Two important practical notes. First, measurement should begin within a few weeks of training, not after 90 days. The longer you wait, the harder it is to attribute behavior changes to the training versus everything else happening in the work environment. A common cadence is to start observing 2–4 weeks post-training and continue through the 3–6 month window.

Second, behavior change doesn't happen because of training alone. Don Kirkpatrick identified four conditions necessary for behavior change: desire to change, knowledge of what to do, the right climate (a supportive manager, removed obstacles), and rewards for doing it. The New World model formalizes this idea as required drivers: the reinforcement, accountability, and support systems that turn learning into behavior. Without those drivers, even excellent training fails at Level 3.

Level 3 Evaluation Techniques

Direct on-the-job observation by supervisors or peers
Performance metrics already tracked by business systems (call data, sales activity, ticket resolution times)
360-degree feedback from managers, peers, and direct reports
Self-reported behavior surveys at intervals (30, 60, 90 days)
Action plans and follow-up coaching conversations
xAPI (Experience API / Tin Can) data for tracking informal and on-the-job activity

Sample Level 3 Questions & Observation Methods

Self-report (sent 30 and 60 days post-training):

How often have you used screen sharing on customer calls in the past 30 days?
What's been the biggest obstacle to applying what you learned?
What support from your manager or team would help you apply this more consistently?

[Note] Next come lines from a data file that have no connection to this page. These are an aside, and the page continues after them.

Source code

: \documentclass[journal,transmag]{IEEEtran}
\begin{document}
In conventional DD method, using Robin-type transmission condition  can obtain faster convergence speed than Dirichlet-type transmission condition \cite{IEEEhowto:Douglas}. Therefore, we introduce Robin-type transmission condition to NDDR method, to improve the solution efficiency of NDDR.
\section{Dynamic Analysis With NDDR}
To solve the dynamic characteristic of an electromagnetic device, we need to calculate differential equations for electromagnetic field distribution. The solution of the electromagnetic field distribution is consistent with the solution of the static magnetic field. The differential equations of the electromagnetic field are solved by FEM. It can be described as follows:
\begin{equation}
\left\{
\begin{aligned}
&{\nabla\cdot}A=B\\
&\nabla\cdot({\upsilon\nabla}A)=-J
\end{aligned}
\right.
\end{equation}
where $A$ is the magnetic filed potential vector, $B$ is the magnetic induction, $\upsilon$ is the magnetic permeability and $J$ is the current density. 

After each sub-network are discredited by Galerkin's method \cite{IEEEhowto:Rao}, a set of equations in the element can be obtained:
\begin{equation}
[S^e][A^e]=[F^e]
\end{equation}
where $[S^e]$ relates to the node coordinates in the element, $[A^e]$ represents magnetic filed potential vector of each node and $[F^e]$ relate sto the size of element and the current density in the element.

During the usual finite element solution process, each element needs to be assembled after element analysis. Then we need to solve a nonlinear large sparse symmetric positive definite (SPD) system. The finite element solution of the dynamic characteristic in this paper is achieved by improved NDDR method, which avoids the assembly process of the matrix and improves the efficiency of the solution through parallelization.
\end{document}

Supervisor observation checklist (sample items):

Agent identified an appropriate moment to offer screen sharing
Agent read the disclaimer accurately and in full
Agent troubleshot connection issues without disengaging the customer

Level 3 Example: On-the-Job Screen Sharing Behavior

The screen-sharing software is integrated with the call center's performance management platform, so every screen-share session is logged automatically. Three weeks after training, the team pulls a report: what percentage of eligible calls included a screen-share? Agents below a threshold get a coaching conversation, not a reprimand. The goal is to find out what's blocking transfer (forgot the steps? worried about customer reaction? no manager reinforcement?) and fix it.

Level 4: Results

Level 4 measures whether the training is actually moving the needle on the outcomes the business cares about, such as sales, customer satisfaction, retention, safety incidents, output, and error rates. This is where training proves its worth, and it's the level most organizations skip.

Two concepts make Level 4 more practical. The first is the distinction between leading and lagging indicators. Lagging indicators (quarterly revenue, annual turnover) tell you what already happened. Leading indicators (number of qualified demos booked, first-call resolution rate) predict where the lagging numbers are headed and let you course-correct earlier.

The second is a shift away from chasing a precise ROI number. Calculating the dollar return on a training program with any real certainty is extremely hard. There are too many confounding variables. Kirkpatrick Partners now recommends two more honest alternatives:

Return on Expectations (ROE): Did the training deliver what stakeholders said success would look like? Defined collaboratively at the start of the project.
Contributive ROI (cROI): An acknowledgment that training contributes to business results alongside other factors, rather than claiming sole credit.

Phillips' ROI Methodology (covered in the alternatives section below) takes a different approach and tries to isolate training's financial impact directly. Both views are valid; choose based on what your stakeholders find credible.

Level 4 Evaluation Techniques

Tracking organization-level KPIs against pre-training baselines
Control-group comparisons where feasible
ROE check-ins with sponsors against pre-defined success criteria
Customer feedback, NPS, and CSAT data
Operational metrics (output, error rates, safety incidents, turnover)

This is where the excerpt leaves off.